-- Data for this task --
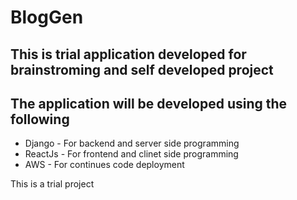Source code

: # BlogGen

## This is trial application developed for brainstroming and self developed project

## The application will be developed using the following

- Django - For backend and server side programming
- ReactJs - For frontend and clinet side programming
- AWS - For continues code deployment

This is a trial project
---
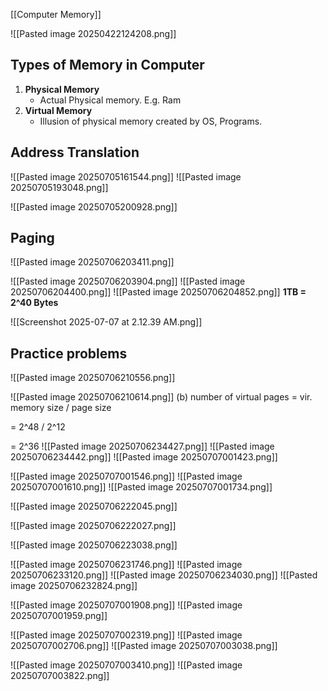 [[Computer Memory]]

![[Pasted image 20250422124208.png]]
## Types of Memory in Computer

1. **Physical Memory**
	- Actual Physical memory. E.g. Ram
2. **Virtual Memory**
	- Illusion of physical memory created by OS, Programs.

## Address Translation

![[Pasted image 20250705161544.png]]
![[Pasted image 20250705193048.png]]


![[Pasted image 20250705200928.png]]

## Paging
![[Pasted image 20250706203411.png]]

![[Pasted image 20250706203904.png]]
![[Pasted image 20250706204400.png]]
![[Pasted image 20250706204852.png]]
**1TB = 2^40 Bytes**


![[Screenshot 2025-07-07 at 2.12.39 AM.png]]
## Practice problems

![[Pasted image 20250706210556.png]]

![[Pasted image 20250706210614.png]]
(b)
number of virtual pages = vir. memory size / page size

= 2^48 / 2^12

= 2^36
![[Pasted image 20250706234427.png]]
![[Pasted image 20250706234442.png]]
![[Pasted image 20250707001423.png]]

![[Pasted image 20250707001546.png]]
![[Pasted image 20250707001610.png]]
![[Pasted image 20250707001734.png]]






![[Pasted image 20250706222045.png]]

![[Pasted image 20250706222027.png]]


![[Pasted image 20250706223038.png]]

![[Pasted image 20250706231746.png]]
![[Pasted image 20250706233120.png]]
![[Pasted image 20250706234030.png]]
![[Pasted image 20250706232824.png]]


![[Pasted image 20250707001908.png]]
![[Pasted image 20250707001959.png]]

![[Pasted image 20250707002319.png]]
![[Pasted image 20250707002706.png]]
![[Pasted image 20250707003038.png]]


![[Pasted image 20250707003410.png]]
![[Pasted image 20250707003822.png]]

-- Aim of the exercise --
Go through the material and select each line with the string "developed" in it.

-- Output of the task --
## This is trial application developed for brainstroming and self developed project
## The application will be developed using the following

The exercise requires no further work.